§ PROBLEM DETAILS: Go through the data and retrieve each line that includes the string "admins".

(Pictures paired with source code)
________________________________________

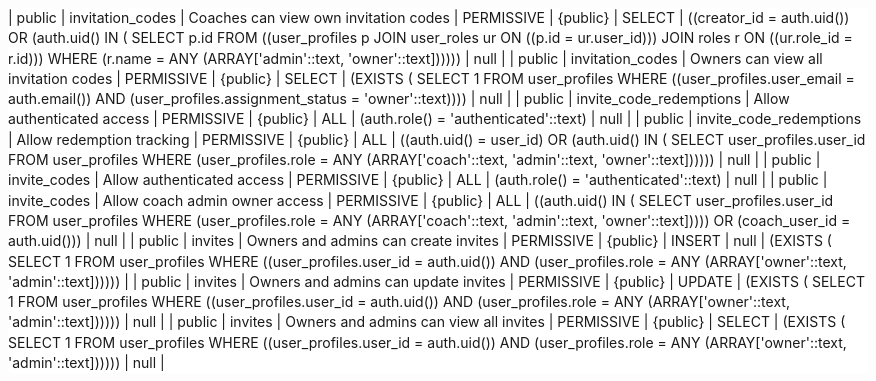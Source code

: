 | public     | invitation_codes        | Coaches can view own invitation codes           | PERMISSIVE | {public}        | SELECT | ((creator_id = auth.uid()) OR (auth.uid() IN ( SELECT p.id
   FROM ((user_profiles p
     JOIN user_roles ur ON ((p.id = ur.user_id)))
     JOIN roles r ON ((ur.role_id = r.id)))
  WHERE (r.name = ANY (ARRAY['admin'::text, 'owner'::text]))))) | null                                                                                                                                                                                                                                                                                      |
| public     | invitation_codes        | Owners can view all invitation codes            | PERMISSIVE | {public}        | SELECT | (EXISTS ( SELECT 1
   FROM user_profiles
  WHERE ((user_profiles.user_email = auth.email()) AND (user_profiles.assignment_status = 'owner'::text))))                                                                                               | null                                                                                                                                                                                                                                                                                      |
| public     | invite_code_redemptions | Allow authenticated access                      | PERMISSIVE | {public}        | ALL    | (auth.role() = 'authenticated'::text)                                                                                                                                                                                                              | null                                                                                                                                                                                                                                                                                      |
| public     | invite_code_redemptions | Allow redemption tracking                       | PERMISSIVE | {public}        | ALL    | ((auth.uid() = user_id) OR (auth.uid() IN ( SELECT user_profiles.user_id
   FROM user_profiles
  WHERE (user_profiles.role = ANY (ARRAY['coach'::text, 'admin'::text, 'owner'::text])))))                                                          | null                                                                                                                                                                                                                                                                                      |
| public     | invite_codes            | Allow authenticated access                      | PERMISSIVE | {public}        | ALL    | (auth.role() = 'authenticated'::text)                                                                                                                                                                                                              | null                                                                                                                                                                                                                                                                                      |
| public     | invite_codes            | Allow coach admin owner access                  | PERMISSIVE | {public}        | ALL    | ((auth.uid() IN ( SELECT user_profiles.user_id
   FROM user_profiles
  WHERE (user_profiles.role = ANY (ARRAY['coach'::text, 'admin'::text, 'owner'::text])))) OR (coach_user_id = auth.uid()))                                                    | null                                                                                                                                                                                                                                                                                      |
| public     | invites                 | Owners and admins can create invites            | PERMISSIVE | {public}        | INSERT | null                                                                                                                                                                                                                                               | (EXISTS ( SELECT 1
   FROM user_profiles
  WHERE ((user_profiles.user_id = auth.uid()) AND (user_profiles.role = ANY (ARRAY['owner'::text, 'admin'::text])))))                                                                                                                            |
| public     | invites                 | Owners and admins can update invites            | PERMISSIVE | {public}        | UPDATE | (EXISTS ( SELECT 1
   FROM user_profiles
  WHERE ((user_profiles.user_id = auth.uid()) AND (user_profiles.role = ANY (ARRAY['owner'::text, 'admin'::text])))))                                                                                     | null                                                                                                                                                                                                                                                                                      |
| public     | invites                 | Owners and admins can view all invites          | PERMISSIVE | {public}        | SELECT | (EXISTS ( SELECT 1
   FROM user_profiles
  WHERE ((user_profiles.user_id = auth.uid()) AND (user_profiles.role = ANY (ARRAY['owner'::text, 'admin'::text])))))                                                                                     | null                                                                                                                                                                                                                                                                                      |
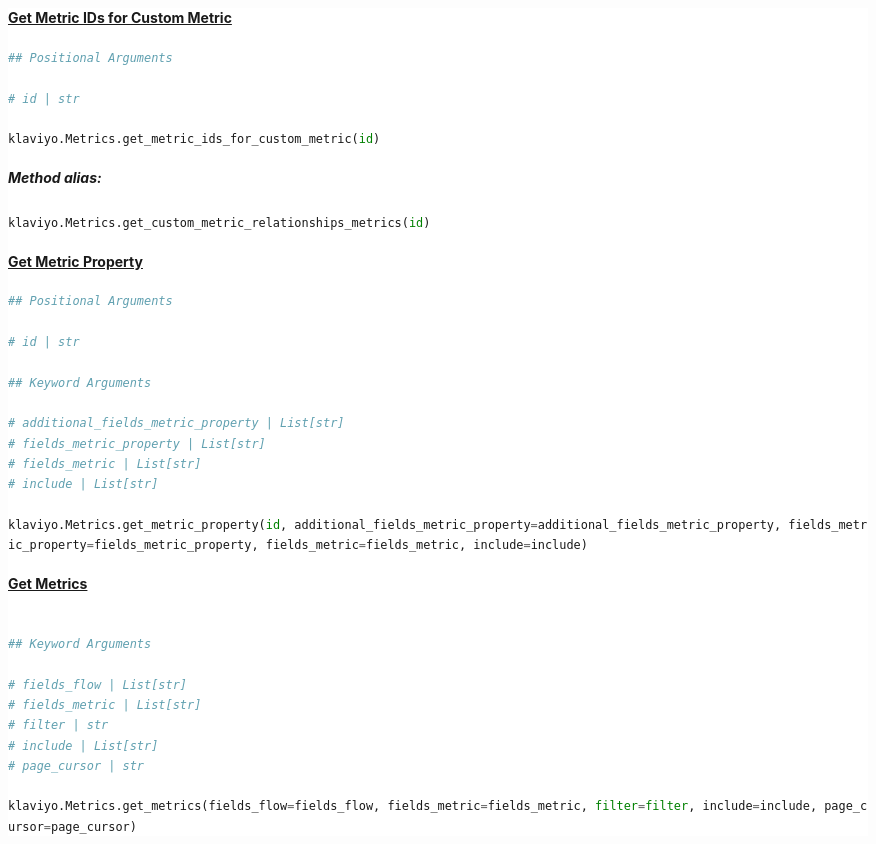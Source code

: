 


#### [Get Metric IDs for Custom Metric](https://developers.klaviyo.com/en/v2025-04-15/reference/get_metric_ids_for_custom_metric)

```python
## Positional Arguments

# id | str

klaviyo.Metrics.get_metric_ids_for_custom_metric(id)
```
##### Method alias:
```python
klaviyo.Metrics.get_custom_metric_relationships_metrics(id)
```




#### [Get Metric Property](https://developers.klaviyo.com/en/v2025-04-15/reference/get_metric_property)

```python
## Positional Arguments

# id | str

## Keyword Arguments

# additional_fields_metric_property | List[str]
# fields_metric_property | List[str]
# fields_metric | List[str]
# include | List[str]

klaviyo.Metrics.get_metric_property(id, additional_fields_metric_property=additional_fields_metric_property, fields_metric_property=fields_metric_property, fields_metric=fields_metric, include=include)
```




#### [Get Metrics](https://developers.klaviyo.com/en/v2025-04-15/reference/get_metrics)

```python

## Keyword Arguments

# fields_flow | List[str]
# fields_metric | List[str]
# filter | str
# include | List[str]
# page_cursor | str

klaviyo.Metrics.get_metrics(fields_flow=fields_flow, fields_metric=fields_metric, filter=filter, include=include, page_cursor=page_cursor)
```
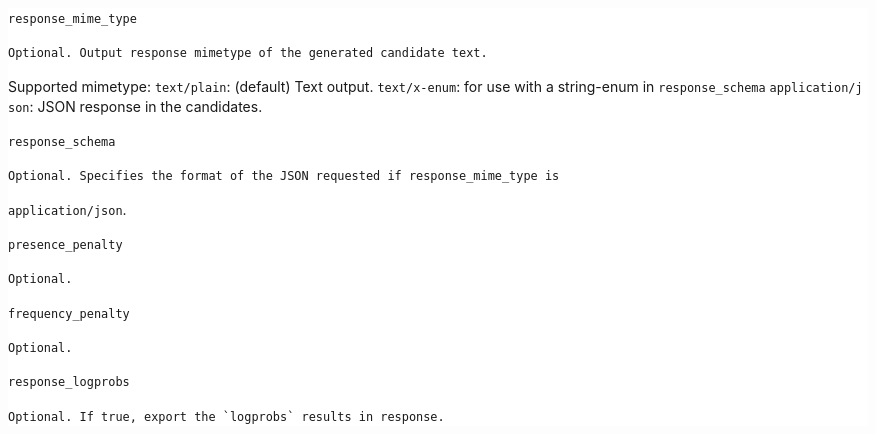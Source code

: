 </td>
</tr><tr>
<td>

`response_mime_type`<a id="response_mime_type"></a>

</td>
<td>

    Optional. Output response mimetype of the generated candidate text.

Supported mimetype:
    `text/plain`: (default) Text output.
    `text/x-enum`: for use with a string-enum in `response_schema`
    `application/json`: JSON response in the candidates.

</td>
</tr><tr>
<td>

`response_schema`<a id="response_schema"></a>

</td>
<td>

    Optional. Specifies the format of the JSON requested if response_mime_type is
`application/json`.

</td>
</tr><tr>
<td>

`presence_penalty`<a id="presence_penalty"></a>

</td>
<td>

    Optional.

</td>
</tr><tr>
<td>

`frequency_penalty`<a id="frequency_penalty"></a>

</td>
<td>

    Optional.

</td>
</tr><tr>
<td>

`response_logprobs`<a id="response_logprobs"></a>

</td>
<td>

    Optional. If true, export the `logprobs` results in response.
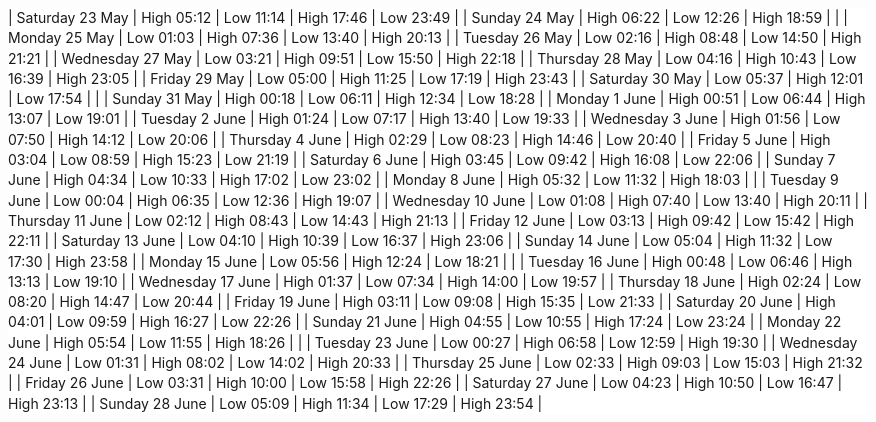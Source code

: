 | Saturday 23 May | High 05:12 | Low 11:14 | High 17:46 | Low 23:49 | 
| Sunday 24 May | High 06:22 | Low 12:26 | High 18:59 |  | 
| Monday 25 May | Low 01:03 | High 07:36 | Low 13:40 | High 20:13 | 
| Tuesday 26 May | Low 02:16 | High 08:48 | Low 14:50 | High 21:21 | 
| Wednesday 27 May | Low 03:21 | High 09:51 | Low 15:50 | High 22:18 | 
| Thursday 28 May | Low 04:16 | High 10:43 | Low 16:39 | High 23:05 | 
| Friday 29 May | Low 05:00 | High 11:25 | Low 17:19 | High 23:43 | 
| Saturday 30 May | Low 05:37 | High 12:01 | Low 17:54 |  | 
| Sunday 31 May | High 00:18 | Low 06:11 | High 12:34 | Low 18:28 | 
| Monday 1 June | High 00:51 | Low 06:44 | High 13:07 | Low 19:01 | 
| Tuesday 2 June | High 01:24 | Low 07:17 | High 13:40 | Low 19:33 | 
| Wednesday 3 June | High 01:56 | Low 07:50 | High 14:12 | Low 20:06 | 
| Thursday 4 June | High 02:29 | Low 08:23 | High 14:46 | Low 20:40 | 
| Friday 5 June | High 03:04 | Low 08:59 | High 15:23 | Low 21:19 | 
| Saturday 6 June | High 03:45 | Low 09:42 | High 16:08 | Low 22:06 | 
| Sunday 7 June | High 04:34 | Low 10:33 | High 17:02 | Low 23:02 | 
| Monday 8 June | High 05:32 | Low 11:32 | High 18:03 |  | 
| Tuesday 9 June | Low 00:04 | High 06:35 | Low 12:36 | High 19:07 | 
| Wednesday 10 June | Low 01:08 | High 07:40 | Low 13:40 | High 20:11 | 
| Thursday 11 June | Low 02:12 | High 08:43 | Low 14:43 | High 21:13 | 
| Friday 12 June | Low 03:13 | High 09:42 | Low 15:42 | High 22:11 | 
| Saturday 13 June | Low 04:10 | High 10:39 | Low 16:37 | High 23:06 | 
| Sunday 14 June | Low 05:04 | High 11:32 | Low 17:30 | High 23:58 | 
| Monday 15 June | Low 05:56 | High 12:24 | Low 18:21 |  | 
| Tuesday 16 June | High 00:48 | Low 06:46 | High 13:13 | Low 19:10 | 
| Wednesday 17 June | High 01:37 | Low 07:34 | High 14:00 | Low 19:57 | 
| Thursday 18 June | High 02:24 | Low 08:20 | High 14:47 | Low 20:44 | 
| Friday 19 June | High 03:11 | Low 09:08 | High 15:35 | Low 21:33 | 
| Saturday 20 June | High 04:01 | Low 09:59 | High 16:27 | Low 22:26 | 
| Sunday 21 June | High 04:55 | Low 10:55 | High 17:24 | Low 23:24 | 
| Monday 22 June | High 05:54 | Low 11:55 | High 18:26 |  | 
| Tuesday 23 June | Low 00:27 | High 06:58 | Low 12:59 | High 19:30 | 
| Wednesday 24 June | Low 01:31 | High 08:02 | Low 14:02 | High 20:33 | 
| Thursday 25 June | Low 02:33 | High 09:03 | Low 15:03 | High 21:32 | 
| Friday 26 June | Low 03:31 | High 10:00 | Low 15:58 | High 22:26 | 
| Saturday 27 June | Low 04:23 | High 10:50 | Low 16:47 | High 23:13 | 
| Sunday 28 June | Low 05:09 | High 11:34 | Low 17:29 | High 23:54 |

________________________________________

§ REPLY:
| public     | invites                 | Owners and admins can create invites            | PERMISSIVE | {public}        | INSERT | null                                                                                                                                                                                                                                               | (EXISTS ( SELECT 1
| public     | invites                 | Owners and admins can update invites            | PERMISSIVE | {public}        | UPDATE | (EXISTS ( SELECT 1
| public     | invites                 | Owners and admins can view all invites          | PERMISSIVE | {public}        | SELECT | (EXISTS ( SELECT 1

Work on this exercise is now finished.